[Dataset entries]
===

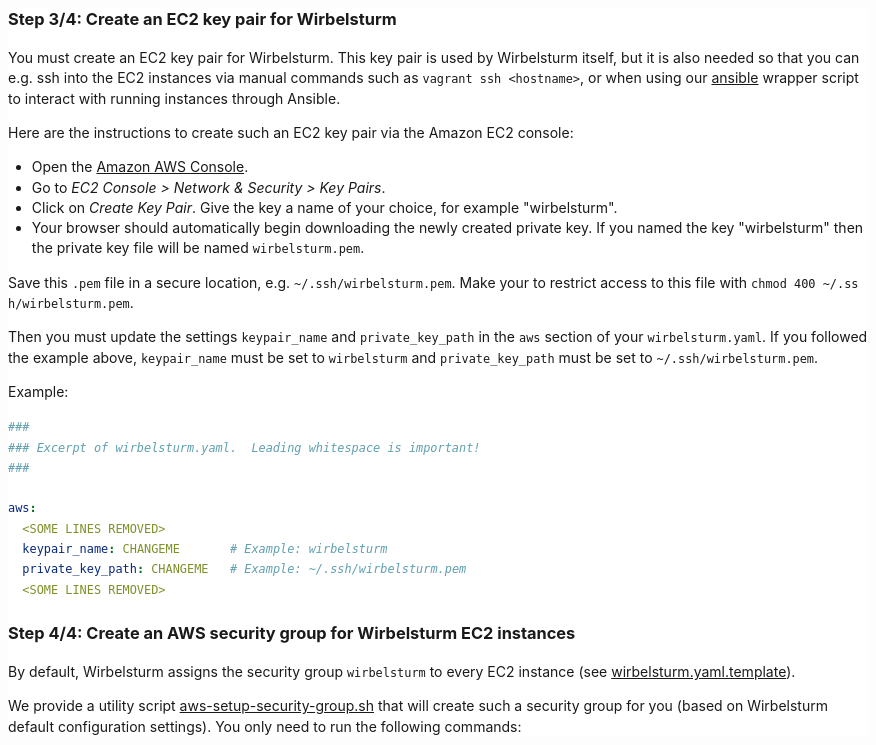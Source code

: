 
<a name="aws-pre-configuration-step3"></a>

### Step 3/4: Create an EC2 key pair for Wirbelsturm

You must create an EC2 key pair for Wirbelsturm.  This key pair is used by Wirbelsturm itself, but it is also needed
so that you can e.g. ssh into the EC2 instances via manual commands such as `vagrant ssh <hostname>`, or when using
our [ansible](../ansible) wrapper script to interact with running instances through Ansible.

Here are the instructions to create such an EC2 key pair via the Amazon EC2 console:

* Open the [Amazon AWS Console](https://aws.amazon.com/console/).
* Go to _EC2 Console > Network & Security > Key Pairs_.
* Click on _Create Key Pair_.  Give the key a name of your choice, for example "wirbelsturm".
* Your browser should automatically begin downloading the newly created private key.  If you named the key
  "wirbelsturm" then the private key file will be named `wirbelsturm.pem`.

Save this `.pem` file in a secure location, e.g. `~/.ssh/wirbelsturm.pem`.  Make your to restrict access to this
file with `chmod 400 ~/.ssh/wirbelsturm.pem`.

Then you must update the settings `keypair_name` and `private_key_path` in the `aws` section of your `wirbelsturm.yaml`.
If you followed the example above, `keypair_name` must be set to `wirbelsturm` and `private_key_path` must be set to
`~/.ssh/wirbelsturm.pem`.

Example:

```yaml
###
### Excerpt of wirbelsturm.yaml.  Leading whitespace is important!
###

aws:
  <SOME LINES REMOVED>
  keypair_name: CHANGEME       # Example: wirbelsturm
  private_key_path: CHANGEME   # Example: ~/.ssh/wirbelsturm.pem
  <SOME LINES REMOVED>
```


<a name="aws-pre-configuration-step4"></a>

### Step 4/4: Create an AWS security group for Wirbelsturm EC2 instances

By default, Wirbelsturm assigns the security group `wirbelsturm` to every EC2 instance (see
[wirbelsturm.yaml.template](../wirbelsturm.yaml.template)).

We provide a utility script [aws-setup-security-group.sh](../aws/aws-setup-security-group.sh) that will create such a
security group for you (based on Wirbelsturm default configuration settings).  You only need to run the following
commands:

===

Activity: Give again, exactly, the lines from the start of the data through the one holding "our [ansible](../ansible) wrapper"; omit the pictures.

Reply to the exercise:
Source code

: 
<a name="aws-pre-configuration-step3"></a>

### Step 3/4: Create an EC2 key pair for Wirbelsturm

You must create an EC2 key pair for Wirbelsturm.  This key pair is used by Wirbelsturm itself, but it is also needed
so that you can e.g. ssh into the EC2 instances via manual commands such as `vagrant ssh <hostname>`, or when using
our [ansible](../ansible) wrapper script to interact with running instances through Ansible.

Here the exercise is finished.